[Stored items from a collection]
***

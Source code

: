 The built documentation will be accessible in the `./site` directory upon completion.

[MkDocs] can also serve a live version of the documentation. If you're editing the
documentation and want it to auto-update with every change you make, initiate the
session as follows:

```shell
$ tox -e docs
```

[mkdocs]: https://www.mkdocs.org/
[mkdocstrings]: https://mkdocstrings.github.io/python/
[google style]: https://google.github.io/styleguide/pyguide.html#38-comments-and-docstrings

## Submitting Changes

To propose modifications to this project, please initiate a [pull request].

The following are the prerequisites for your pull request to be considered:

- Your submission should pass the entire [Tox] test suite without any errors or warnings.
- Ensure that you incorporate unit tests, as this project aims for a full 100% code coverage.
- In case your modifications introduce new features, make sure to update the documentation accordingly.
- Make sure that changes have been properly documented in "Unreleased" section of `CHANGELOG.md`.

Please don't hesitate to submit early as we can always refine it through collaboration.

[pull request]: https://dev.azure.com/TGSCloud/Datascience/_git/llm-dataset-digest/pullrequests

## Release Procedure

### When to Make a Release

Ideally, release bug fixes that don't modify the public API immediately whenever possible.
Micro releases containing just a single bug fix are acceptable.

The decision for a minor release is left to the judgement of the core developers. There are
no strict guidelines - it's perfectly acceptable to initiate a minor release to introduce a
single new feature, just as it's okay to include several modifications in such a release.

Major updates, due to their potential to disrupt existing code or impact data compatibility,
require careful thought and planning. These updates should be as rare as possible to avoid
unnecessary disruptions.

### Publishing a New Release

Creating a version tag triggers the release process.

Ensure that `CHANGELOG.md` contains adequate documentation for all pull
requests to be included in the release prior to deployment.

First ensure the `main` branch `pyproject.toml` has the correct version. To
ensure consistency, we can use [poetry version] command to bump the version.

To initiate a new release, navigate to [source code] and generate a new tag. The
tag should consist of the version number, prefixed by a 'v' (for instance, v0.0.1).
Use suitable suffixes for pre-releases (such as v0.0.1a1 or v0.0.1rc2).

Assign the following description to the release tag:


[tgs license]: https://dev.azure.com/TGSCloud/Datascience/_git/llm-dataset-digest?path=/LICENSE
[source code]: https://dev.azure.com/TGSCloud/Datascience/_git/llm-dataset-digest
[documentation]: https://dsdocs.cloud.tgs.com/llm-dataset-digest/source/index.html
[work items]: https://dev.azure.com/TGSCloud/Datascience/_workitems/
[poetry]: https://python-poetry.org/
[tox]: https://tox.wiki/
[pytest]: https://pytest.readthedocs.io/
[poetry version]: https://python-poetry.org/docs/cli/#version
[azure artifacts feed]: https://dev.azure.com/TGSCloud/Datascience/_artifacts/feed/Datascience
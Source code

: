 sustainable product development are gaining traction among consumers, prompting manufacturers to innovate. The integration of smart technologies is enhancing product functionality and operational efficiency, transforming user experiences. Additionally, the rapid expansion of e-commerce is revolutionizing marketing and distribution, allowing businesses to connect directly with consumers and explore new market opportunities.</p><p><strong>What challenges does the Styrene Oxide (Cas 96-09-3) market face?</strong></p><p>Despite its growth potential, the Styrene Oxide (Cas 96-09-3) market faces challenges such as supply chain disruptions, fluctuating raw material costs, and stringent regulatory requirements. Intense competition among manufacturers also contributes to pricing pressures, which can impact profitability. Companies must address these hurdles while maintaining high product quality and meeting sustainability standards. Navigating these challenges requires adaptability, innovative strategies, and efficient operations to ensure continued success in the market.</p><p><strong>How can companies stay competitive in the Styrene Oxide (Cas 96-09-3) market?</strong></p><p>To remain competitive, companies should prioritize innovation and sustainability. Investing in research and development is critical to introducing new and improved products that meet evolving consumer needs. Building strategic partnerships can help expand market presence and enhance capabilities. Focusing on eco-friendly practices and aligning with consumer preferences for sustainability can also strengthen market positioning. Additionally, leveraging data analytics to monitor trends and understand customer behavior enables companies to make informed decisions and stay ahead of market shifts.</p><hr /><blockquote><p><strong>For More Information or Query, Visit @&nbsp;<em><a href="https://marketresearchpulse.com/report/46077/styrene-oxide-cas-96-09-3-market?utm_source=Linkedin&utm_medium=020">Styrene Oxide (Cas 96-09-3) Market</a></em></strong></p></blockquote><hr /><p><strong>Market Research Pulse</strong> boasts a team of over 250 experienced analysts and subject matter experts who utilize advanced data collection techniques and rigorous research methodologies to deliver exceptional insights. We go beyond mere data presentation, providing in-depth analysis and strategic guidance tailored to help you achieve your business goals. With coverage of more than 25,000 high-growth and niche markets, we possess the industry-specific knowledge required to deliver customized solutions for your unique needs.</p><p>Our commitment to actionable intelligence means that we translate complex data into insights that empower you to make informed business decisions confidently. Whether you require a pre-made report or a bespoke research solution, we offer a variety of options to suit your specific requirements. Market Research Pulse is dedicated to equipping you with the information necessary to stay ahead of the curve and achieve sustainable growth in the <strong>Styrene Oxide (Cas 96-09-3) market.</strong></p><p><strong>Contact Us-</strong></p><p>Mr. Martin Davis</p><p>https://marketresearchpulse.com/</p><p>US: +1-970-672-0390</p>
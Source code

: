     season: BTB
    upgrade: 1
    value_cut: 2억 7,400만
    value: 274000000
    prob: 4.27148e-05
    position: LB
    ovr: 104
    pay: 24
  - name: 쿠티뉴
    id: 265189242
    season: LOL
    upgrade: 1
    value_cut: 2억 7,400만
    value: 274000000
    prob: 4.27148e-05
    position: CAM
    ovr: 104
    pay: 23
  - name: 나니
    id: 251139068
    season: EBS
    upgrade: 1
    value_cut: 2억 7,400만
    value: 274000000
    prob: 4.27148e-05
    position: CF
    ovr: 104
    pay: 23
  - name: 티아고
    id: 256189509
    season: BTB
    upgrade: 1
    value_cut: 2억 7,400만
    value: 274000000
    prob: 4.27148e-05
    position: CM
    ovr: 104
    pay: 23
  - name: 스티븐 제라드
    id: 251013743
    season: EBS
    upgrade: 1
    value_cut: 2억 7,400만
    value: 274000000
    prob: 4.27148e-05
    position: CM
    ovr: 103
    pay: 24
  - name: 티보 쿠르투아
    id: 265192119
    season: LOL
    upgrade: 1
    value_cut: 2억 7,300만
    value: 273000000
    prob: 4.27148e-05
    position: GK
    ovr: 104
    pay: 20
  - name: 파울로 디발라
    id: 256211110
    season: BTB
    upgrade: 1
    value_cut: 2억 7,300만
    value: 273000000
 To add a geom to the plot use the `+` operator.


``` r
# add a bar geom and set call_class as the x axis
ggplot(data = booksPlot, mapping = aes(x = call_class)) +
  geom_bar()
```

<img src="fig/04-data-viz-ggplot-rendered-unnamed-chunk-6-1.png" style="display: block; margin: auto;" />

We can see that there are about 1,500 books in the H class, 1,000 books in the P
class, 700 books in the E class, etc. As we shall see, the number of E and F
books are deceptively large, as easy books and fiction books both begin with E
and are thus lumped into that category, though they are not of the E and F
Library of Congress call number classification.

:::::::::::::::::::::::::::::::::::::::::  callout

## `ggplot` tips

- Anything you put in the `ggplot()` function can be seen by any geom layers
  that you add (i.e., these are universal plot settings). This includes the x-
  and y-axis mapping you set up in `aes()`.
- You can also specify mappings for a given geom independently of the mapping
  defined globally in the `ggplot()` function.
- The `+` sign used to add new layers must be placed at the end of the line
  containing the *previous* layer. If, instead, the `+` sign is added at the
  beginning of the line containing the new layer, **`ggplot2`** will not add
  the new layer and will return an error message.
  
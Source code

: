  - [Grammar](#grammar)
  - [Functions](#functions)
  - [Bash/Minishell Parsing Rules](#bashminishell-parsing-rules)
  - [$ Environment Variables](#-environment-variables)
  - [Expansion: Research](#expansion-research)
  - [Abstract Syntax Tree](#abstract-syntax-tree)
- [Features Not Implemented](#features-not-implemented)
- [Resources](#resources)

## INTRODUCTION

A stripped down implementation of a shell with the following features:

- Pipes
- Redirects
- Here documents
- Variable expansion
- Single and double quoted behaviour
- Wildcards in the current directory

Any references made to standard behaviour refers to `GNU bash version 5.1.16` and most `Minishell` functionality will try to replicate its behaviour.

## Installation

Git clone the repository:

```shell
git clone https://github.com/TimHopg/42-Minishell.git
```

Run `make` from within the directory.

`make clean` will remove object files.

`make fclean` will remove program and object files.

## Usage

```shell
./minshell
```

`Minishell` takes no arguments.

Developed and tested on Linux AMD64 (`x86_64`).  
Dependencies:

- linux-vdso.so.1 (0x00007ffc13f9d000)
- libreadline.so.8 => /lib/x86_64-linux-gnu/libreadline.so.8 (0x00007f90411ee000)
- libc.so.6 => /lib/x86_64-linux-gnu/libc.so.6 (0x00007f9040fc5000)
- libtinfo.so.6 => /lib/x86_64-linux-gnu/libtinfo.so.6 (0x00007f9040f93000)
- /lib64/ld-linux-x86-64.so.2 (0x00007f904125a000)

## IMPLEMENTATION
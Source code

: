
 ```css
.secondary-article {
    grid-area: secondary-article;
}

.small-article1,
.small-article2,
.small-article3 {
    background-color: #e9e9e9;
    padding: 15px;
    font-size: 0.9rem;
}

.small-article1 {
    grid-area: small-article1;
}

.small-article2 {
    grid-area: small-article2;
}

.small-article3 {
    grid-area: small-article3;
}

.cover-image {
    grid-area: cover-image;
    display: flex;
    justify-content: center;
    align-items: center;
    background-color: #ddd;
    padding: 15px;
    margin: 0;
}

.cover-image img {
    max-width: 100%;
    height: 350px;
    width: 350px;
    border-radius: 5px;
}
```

***

Exercise details:
Only the lines above starting at the line that holds "- Make sure" and ending at the line that holds "no strict guidelines" are to be repeated, exactly and in full.

Result:
- Make sure that changes have been properly documented in "Unreleased" section of `CHANGELOG.md`.

Please don't hesitate to submit early as we can always refine it through collaboration.

[pull request]: https://dev.azure.com/TGSCloud/Datascience/_git/llm-dataset-digest/pullrequests

## Release Procedure

### When to Make a Release

Ideally, release bug fixes that don't modify the public API immediately whenever possible.
Micro releases containing just a single bug fix are acceptable.

The decision for a minor release is left to the judgement of the core developers. There are
no strict guidelines - it's perfectly acceptable to initiate a minor release to introduce a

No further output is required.